On the ride home, Jacoba asked me if there was soccer next week.  I told her yes.  Then she said,

“is it summer next week?”

The Maple Dips!

Zion and Jacoba are on the same soccer team this year.  I am the coach.  Our team name is Maple Dip.  It should be a blast.  This is Jacoba’s first year and Zion has played before so I think he will watch out for his sister this year.  It will be fun to watch.

Go Maple Dip!

Mothers Day.

A day for moms.  For Mothers. 

I think that today will be just like the past 158 days.  Celebrating Marisa.  We have had 158 Mothers Days in a row.  Today will just be number 159.

Happy Mothers Day to all.

Zekijah turns 2 on Sunday.

Yep, I wrote Sunday.  Mother’s Day.  A couple of stories.

1) For those that don’t know, before Marisa gave birth to Zekijah, She had a miscarriage.  That means that if things had gone the way we wanted and thought they would, we would not have ever met Zekijah.  Now looking at her gorgeous face, I can’t imagine anyone else.  Life, I love you.

2) If you know Zekijah, you know that she speaks more at 2 than many 3 year olds.  She did this early on.  There was one time when Marisa handed her a book and Zekijah, who was just over 1, said to Marisa, “thank you Mommy”.  It was as clear as can be.

Marisa turned to me and said.  Thank you Jesus, for giving her so many words so that I can enjoy her now.

Zekijah, you are tough and gorgeous.  Just like your Mom.

 

 

 

This morning Jacoba and I were upstairs getting dressed while Zion and Zekijah were downstairs.

When I came downstairs, Zion came up to me and asked me if he could karate chop me on the head.  I said ‘okay’.  He proceeded to do it.  Then I asked him why he did that.

He said, “I just did that hard of a chop on Zekijah’s head too and she didn’t cry.”

I asked him why he did that on Zekijah’s head.

He said, “I was just checking how tough she is”.

Zion, she’s half Marisa.  No wonder she is tough.

MdH

I just spent 3 days with 37 high schoolers on a choir tour.  It was a great experience.  We had some great times singing, learning and exploring how to be better people.

For the bad press that teenagers sometimes get, they can be amazing people.

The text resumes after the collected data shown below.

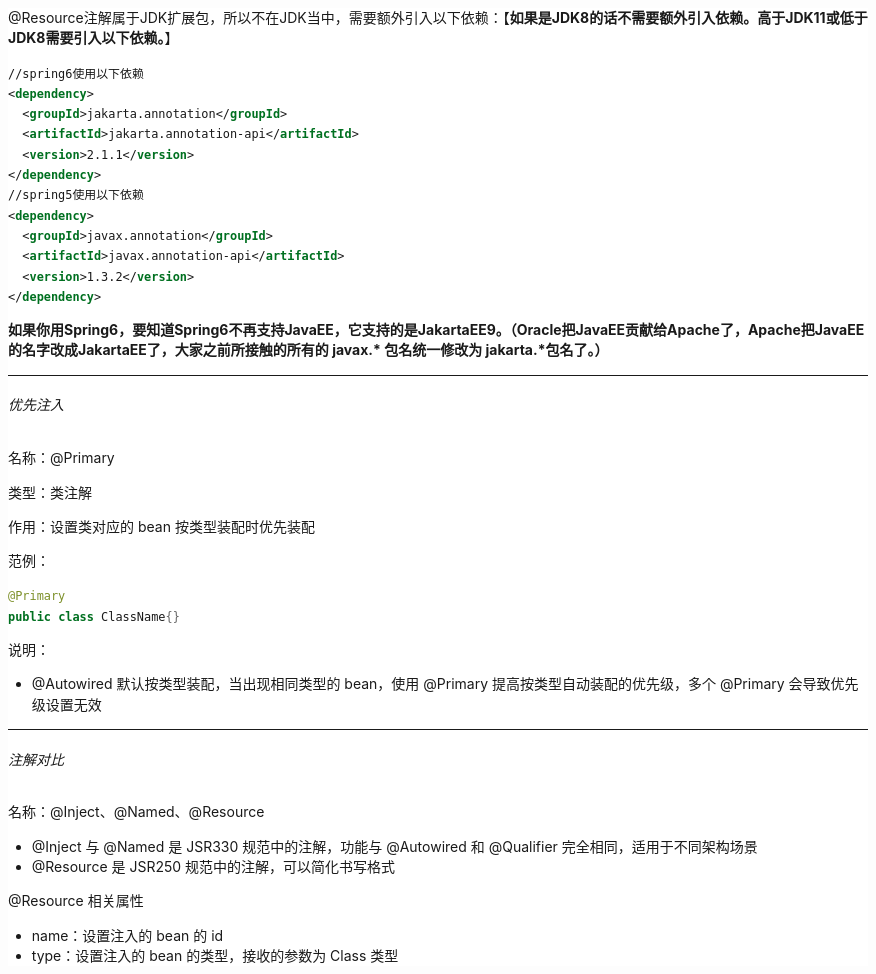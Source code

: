 @Resource注解属于JDK扩展包，所以不在JDK当中，需要额外引入以下依赖：【**如果是JDK8的话不需要额外引入依赖。高于JDK11或低于JDK8需要引入以下依赖。**】

```xml
//spring6使用以下依赖
<dependency>
  <groupId>jakarta.annotation</groupId>
  <artifactId>jakarta.annotation-api</artifactId>
  <version>2.1.1</version>
</dependency>
//spring5使用以下依赖
<dependency>
  <groupId>javax.annotation</groupId>
  <artifactId>javax.annotation-api</artifactId>
  <version>1.3.2</version>
</dependency>
```

**如果你用Spring6，要知道Spring6不再支持JavaEE，它支持的是JakartaEE9。（Oracle把JavaEE贡献给Apache了，Apache把JavaEE的名字改成JakartaEE了，大家之前所接触的所有的  javax.\*  包名统一修改为  jakarta.\*包名了。）**



------



###### 优先注入

名称：@Primary

类型：类注解

作用：设置类对应的 bean 按类型装配时优先装配

范例：

```java
@Primary
public class ClassName{}

```

说明：

- @Autowired 默认按类型装配，当出现相同类型的 bean，使用 @Primary 提高按类型自动装配的优先级，多个 @Primary 会导致优先级设置无效



------



###### 注解对比

名称：@Inject、@Named、@Resource

- @Inject 与 @Named 是 JSR330 规范中的注解，功能与 @Autowired 和 @Qualifier 完全相同，适用于不同架构场景
- @Resource 是 JSR250 规范中的注解，可以简化书写格式

@Resource 相关属性

- name：设置注入的 bean 的 id
- type：设置注入的 bean 的类型，接收的参数为 Class 类型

Our tour culminated with participating in a High School Music Festival in Toronto with 8 other schools.  At the evening concert, each school presented two songs individually and then also some selections sung with all schools together (350 students).

After I directed them in our individual pieces, we left the stage and I was flooded with the grief of missing Marisa. 

It was another death in what I call a journey of 1000 deaths.

But we sounded so celestial that I am sure She must have heard us.